I’ve come to two great conclusions in thinking through these points. The first is that my longing for pre-modern society is in fact a longing for place and purpose as much as anything else. The second is that modern technology and the capitalist urge that accompanies much of it are useful in their ways, but not a substitute for connectedness in community. I’ve always been tempted by people who live off the grid and other extreme types of life styles, as it seemed to me that there was a kind of simplicity and happiness in those choices. I’ve recently begun to think that eschewing technology or post-modern society simply for the sake of itself is not the road to happiness. It is more about ordering one’s life in a way that gives purpose.
That still leaves me with the quandary of having to exist in a post-secular, post-modern world and find meaning and purpose in it, while raising my children to walk the path of salvation and keeping to the journey of the straight and narrow myself. I’m still pondering that one, but I’m finding that there are little moments that remind me of the journey and help keep my mind focused and prayerful. Oddly, since I’ve found my way into this new place, I’ve identified less with the pop culture phenomenon that Twilight has become, even though I still very much enjoy the stories and movies. The angst and general unhappiness that accompanied my first readings of them has left me and now I’m left only with a (slightly) guilty pleasure, with none of the excess weight.

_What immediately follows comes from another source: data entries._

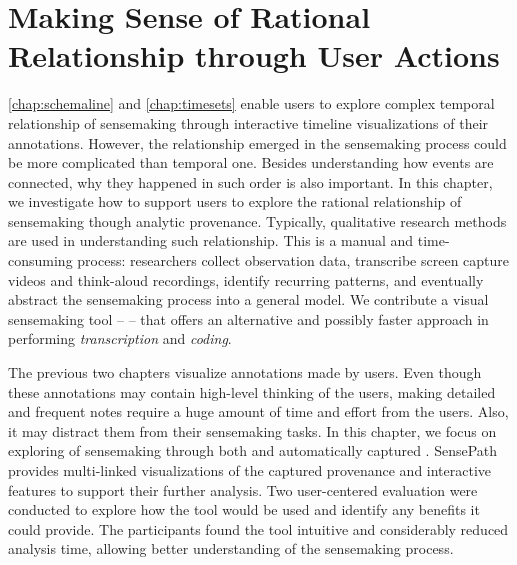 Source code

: \chapter{Making Sense of Rational Relationship through User Actions}
\label{chap:sensepath}

\graphicspath{{Chapter5/figures/}}

\autoref{chap:schemaline} and \autoref{chap:timesets} enable users to explore complex temporal relationship of sensemaking through interactive timeline visualizations of their annotations. However, the relationship emerged in the sensemaking process could be more complicated than temporal one. Besides understanding how events are connected, why they happened in such order is also important. In this chapter, we investigate how to support users to explore the rational relationship of sensemaking though analytic provenance. Typically, qualitative research methods are used in understanding such relationship. This is a manual and time-consuming process: researchers collect observation data, transcribe screen capture videos and think-aloud recordings, identify recurring patterns, and eventually abstract the sensemaking process into a general model. We contribute a visual sensemaking tool -- \emph{} -- that offers an alternative and possibly faster approach in performing \emph{transcription} and \emph{coding}. 

The previous two chapters visualize annotations made by users. Even though these annotations may contain high-level thinking of the users, making detailed and frequent notes require a huge amount of time and effort from the users. Also, it may distract them from their sensemaking tasks. In this chapter, we focus on exploring  of sensemaking through both  and automatically captured . SensePath provides multi-linked visualizations of the captured provenance and interactive features to support their further analysis. Two user-centered evaluation were conducted to explore how the tool would be used and identify any benefits it could provide. The participants found the tool intuitive and considerably reduced analysis time, allowing better understanding of the sensemaking process.






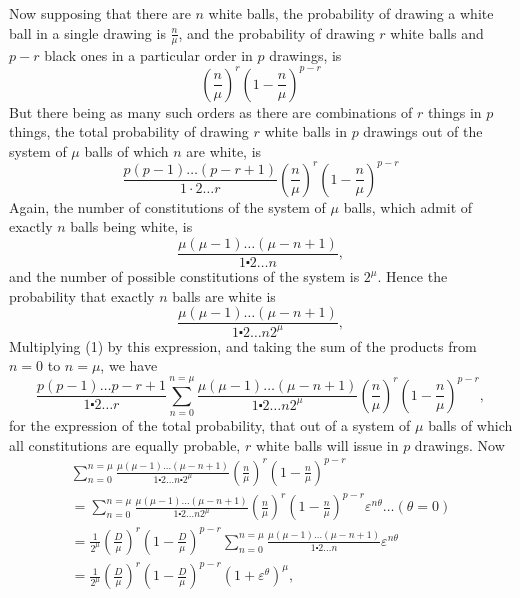 \documentclass[oneside]{book}
\begin{document}
Now supposing that there are $n$ white balls, the probability
of drawing a white ball in a single drawing is $\frac{n}{\mu}$, and the probability of drawing $r$ white balls and $p-r$ black ones in a particular order in $p$ drawings, is
\[
  \left( \frac{n}{\mu} \right)^r
  \left( 1 - \frac{n}{\mu} \right)^{p-r}
\]
But there being as many such orders as there are combinations
of $r$ things in $p$ things, the total probability of drawing $r$ white
balls in $p$ drawings out of the system of $\mu$ balls of which $n$ are
white, is
\[
  \frac{ p(p-1) \dotsc (p-r+1) }{ 1 \cdot 2 \dotsc r }
  \left( \frac{n}{\mu} \right)^r
  \left( 1 - \frac{n}{\mu} \right)^{p-r} \tag{1}
\]
Again, the number of constitutions of the system of $\mu$ balls, which
admit of exactly $n$ balls being white, is
\[
  \frac{\mu(\mu-1) \dotsc (\mu-n+1)}{1 \centerdot 2 \dotsc n},
\]
and the number of possible constitutions of the system is $2^\mu$.
Hence the probability that exactly $n$ balls are white is
\[
  \frac{\mu(\mu-1) \dotsc (\mu-n+1)}{1 \centerdot 2 \dotsc n 2^\mu},
\]
Multiplying (1) by this expression, and taking the sum of the
products from $n = 0$ to $n = \mu$, we have
\[
  \frac{p(p-1) \dotsc p-r+1}{1 \centerdot 2 \dotsc r}
  \sum_{n=0}^{n=\mu}
  \frac{\mu(\mu-1) \dotsc (\mu-n+1)}{1 \centerdot 2 \dotsc n 2^\mu}
  \left( \frac{n}{\mu} \right)^r
  \left( 1-\frac{n}{\mu} \right)^{p-r} ,   \tag{2}
\]
for the expression of the total probability, that out of a system
of $\mu$ balls of which all constitutions are equally probable, $r$ white
balls will issue in $p$ drawings. Now
\begin{gather*}
  \sum_{n=0}^{n=\mu}
  \frac{\mu(\mu-1) \dotsc (\mu-n+1)}
       {1 \centerdot 2 \dotsc n \centerdot 2^\mu}
  \left( \frac{n}{\mu} \right)^r
  \left( 1-\frac{n}{\mu} \right)^{p-r}
\\
= \sum_{n=0}^{n=\mu}
  \frac{\mu(\mu-1) \dotsc (\mu-n+1)}
       {1 \centerdot 2 \dotsc n 2^\mu}
  \left( \frac{n}{\mu} \right)^r
  \left( 1-\frac{n}{\mu} \right)^{p-r}
  \varepsilon^{n\theta} \dotso (\theta = 0)
\\
= \frac{1}{2^\mu}
  \left( \frac{D}{\mu} \right)^r
  \left( 1-\frac{D}{\mu} \right)^{p-r}
  \sum_{n=0}^{n=\mu}
  \frac{\mu(\mu-1) \dotsc (\mu-n+1)}
       {1 \centerdot 2 \dotsc n}
  \varepsilon^{n\theta}
\\
= \frac{1}{2^\mu}
  \left( \frac{D}{\mu} \right)^r
  \left( 1-\frac{D}{\mu} \right)^{p-r}
  (1 + \varepsilon^\theta)^\mu,        \tag{3}
\end{gather*}
\end{document}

Oh Juliana this is so beautiful, your writing, your heart, and I just wish I could sit down and have a cup of coffee with you talk about all these things. The struggles, the little victories, the search because so much of what you wrote is close to my heart as well. Prayers for you. Pray for me. Peace and goodness to you. Love to you.
ReplyDeleteI always truly enjoy reading your thoughts and what is on your heart. So much of what you write I find myself saying yes, yes, YES. You know I've fluctuated between "yay! I'm a stay at home mom! I'm living up to my own mother's expectations!" to feelings of deep frustration, discontent, being overwhelmed, living that hard variable of work and children and housework. So I love seeing someone else put it on paper so eloquently so I can point to it and say yes, that's it, that's how I feel too.